_Source data_.
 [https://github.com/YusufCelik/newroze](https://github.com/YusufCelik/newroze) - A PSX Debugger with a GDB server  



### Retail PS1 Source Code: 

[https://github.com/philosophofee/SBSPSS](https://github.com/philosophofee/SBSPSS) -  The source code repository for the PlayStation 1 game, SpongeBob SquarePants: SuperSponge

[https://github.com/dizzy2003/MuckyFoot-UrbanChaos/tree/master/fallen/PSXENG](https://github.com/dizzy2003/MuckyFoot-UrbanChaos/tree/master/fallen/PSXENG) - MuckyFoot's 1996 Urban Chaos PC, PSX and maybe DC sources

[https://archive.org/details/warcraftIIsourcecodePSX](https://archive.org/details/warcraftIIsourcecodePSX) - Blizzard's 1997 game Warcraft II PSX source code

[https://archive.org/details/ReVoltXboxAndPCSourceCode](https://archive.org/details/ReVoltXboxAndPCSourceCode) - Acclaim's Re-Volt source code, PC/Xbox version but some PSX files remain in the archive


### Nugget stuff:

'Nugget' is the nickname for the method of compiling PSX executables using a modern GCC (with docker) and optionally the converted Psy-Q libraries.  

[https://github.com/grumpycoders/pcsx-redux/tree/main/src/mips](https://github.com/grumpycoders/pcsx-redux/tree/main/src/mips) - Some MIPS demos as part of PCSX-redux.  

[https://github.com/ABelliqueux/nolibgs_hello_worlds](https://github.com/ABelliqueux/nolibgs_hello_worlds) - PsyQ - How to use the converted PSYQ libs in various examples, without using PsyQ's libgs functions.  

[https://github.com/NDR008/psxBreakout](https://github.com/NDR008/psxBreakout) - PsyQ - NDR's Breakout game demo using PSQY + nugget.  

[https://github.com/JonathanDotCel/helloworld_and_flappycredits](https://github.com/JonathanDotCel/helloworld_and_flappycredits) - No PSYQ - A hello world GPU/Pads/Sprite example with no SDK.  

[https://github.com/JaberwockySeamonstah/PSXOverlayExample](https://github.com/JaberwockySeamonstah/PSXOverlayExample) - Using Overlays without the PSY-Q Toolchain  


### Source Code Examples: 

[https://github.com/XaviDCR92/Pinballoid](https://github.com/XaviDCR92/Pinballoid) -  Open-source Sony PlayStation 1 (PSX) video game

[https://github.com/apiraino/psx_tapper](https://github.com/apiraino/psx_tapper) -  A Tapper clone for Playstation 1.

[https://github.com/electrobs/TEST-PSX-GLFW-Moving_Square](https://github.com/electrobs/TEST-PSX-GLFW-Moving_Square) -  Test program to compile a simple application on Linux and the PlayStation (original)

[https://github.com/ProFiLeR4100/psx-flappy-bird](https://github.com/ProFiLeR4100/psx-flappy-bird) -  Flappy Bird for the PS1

_EXERCISE_.
What is needed is an exact retyping of every line from the one containing "the PlayStation (original)" through the final line of the entries, and only those lines.

_ANSWER_.
[https://github.com/electrobs/TEST-PSX-GLFW-Moving_Square](https://github.com/electrobs/TEST-PSX-GLFW-Moving_Square) -  Test program to compile a simple application on Linux and the PlayStation (original)

[https://github.com/ProFiLeR4100/psx-flappy-bird](https://github.com/ProFiLeR4100/psx-flappy-bird) -  Flappy Bird for the PS1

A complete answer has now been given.